ASSIGNMENT |
Please write out the line containing "We are interested" and each line after it through the end of the data, exactly, and nothing else.

Stored data entries

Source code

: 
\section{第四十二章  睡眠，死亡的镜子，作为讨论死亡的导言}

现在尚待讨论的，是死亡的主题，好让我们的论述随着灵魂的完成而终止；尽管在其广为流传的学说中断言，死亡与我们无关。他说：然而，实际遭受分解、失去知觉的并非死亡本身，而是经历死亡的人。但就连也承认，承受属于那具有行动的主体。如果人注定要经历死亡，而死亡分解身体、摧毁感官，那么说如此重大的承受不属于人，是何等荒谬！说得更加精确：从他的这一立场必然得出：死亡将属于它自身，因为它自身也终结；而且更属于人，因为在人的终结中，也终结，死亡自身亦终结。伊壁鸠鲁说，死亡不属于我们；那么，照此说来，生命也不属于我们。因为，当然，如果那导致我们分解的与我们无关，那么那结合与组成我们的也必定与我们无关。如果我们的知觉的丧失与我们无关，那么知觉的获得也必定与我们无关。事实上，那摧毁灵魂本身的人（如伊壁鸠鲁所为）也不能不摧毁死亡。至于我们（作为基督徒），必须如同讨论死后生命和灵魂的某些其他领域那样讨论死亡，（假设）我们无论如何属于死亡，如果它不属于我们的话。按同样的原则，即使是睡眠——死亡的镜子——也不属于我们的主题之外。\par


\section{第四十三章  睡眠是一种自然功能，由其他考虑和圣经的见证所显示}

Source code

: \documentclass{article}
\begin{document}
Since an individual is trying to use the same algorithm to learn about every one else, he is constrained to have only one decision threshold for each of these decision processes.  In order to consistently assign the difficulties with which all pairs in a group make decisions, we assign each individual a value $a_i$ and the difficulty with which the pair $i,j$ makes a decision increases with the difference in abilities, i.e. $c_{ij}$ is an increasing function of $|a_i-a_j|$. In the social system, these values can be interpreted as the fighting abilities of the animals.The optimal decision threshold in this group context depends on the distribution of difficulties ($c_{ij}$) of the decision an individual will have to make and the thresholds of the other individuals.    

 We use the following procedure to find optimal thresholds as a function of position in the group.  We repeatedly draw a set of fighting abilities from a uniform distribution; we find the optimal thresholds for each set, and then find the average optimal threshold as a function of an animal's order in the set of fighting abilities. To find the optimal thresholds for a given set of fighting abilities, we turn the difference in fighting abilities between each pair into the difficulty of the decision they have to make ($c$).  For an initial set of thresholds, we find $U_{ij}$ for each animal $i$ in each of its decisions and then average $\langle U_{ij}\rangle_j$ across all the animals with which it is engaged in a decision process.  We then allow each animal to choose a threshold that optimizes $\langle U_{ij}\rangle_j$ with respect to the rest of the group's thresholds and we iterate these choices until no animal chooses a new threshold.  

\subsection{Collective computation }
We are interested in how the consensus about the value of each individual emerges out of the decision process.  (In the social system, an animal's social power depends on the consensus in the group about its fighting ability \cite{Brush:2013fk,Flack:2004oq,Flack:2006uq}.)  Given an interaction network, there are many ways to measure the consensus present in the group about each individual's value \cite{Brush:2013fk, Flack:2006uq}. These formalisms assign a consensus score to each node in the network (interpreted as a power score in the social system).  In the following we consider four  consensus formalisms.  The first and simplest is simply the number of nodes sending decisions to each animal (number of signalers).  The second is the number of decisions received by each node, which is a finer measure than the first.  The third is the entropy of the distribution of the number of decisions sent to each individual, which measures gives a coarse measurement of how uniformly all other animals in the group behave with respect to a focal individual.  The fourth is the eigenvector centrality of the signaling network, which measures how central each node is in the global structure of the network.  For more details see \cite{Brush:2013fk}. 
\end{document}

SOLUTION BELOW |
We are interested in how the consensus about the value of each individual emerges out of the decision process.  (In the social system, an animal's social power depends on the consensus in the group about its fighting ability \cite{Brush:2013fk,Flack:2004oq,Flack:2006uq}.)  Given an interaction network, there are many ways to measure the consensus present in the group about each individual's value \cite{Brush:2013fk, Flack:2006uq}. These formalisms assign a consensus score to each node in the network (interpreted as a power score in the social system).  In the following we consider four  consensus formalisms.  The first and simplest is simply the number of nodes sending decisions to each animal (number of signalers).  The second is the number of decisions received by each node, which is a finer measure than the first.  The third is the entropy of the distribution of the number of decisions sent to each individual, which measures gives a coarse measurement of how uniformly all other animals in the group behave with respect to a focal individual.  The fourth is the eigenvector centrality of the signaling network, which measures how central each node is in the global structure of the network.  For more details see \cite{Brush:2013fk}. 
\end{document}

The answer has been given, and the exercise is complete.